Records from a data source:
▶

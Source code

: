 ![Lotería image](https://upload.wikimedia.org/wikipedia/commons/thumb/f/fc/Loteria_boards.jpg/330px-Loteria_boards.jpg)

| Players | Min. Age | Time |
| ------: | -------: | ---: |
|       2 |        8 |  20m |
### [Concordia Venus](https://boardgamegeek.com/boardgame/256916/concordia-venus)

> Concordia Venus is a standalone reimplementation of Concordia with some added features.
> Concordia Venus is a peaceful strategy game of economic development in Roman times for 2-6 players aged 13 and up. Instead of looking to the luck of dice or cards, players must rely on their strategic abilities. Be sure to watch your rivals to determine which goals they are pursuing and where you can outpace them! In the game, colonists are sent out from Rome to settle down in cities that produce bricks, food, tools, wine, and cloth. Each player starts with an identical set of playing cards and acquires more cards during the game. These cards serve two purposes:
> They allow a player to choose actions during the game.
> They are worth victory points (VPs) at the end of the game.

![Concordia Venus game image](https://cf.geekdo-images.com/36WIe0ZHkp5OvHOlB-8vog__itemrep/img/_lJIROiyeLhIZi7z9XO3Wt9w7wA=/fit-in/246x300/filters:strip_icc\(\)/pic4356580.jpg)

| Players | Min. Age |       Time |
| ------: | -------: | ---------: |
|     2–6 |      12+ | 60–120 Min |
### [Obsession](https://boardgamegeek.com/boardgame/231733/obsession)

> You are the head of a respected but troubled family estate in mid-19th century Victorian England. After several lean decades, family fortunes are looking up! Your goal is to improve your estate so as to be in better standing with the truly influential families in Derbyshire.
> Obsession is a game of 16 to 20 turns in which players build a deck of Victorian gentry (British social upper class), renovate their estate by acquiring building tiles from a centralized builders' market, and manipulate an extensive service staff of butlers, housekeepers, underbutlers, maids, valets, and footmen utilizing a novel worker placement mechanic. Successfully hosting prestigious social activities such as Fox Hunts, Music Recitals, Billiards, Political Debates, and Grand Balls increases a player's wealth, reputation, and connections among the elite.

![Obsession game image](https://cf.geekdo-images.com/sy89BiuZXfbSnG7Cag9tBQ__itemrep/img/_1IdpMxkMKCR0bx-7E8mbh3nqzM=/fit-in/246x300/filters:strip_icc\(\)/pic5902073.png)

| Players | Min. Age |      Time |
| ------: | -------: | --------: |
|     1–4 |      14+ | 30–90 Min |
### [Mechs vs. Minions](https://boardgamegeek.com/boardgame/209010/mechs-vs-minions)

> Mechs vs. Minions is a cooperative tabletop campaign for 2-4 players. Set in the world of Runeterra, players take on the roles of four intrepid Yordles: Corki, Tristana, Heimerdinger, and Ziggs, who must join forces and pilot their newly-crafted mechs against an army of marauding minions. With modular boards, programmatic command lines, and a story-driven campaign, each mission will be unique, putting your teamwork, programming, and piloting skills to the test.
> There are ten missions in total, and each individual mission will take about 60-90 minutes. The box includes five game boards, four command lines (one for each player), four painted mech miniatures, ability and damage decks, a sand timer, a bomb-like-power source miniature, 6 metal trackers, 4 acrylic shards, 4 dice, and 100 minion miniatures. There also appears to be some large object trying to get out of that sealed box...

◀

Task statement: Copy the data. Make sure every line matches exactly.

Answer to this exercise:
Source code

: ![Lotería image](https://upload.wikimedia.org/wikipedia/commons/thumb/f/fc/Loteria_boards.jpg/330px-Loteria_boards.jpg)

| Players | Min. Age | Time |
| ------: | -------: | ---: |
|       2 |        8 |  20m |
### [Concordia Venus](https://boardgamegeek.com/boardgame/256916/concordia-venus)

> Concordia Venus is a standalone reimplementation of Concordia with some added features.
> Concordia Venus is a peaceful strategy game of economic development in Roman times for 2-6 players aged 13 and up. Instead of looking to the luck of dice or cards, players must rely on their strategic abilities. Be sure to watch your rivals to determine which goals they are pursuing and where you can outpace them! In the game, colonists are sent out from Rome to settle down in cities that produce bricks, food, tools, wine, and cloth. Each player starts with an identical set of playing cards and acquires more cards during the game. These cards serve two purposes:
> They allow a player to choose actions during the game.
> They are worth victory points (VPs) at the end of the game.

![Concordia Venus game image](https://cf.geekdo-images.com/36WIe0ZHkp5OvHOlB-8vog__itemrep/img/_lJIROiyeLhIZi7z9XO3Wt9w7wA=/fit-in/246x300/filters:strip_icc\(\)/pic4356580.jpg)

| Players | Min. Age |       Time |
| ------: | -------: | ---------: |
|     2–6 |      12+ | 60–120 Min |
### [Obsession](https://boardgamegeek.com/boardgame/231733/obsession)

> You are the head of a respected but troubled family estate in mid-19th century Victorian England. After several lean decades, family fortunes are looking up! Your goal is to improve your estate so as to be in better standing with the truly influential families in Derbyshire.
> Obsession is a game of 16 to 20 turns in which players build a deck of Victorian gentry (British social upper class), renovate their estate by acquiring building tiles from a centralized builders' market, and manipulate an extensive service staff of butlers, housekeepers, underbutlers, maids, valets, and footmen utilizing a novel worker placement mechanic. Successfully hosting prestigious social activities such as Fox Hunts, Music Recitals, Billiards, Political Debates, and Grand Balls increases a player's wealth, reputation, and connections among the elite.

![Obsession game image](https://cf.geekdo-images.com/sy89BiuZXfbSnG7Cag9tBQ__itemrep/img/_1IdpMxkMKCR0bx-7E8mbh3nqzM=/fit-in/246x300/filters:strip_icc\(\)/pic5902073.png)

| Players | Min. Age |      Time |
| ------: | -------: | --------: |
|     1–4 |      14+ | 30–90 Min |
### [Mechs vs. Minions](https://boardgamegeek.com/boardgame/209010/mechs-vs-minions)

> Mechs vs. Minions is a cooperative tabletop campaign for 2-4 players. Set in the world of Runeterra, players take on the roles of four intrepid Yordles: Corki, Tristana, Heimerdinger, and Ziggs, who must join forces and pilot their newly-crafted mechs against an army of marauding minions. With modular boards, programmatic command lines, and a story-driven campaign, each mission will be unique, putting your teamwork, programming, and piloting skills to the test.
> There are ten missions in total, and each individual mission will take about 60-90 minutes. The box includes five game boards, four command lines (one for each player), four painted mech miniatures, ability and damage decks, a sand timer, a bomb-like-power source miniature, 6 metal trackers, 4 acrylic shards, 4 dice, and 100 minion miniatures. There also appears to be some large object trying to get out of that sealed box...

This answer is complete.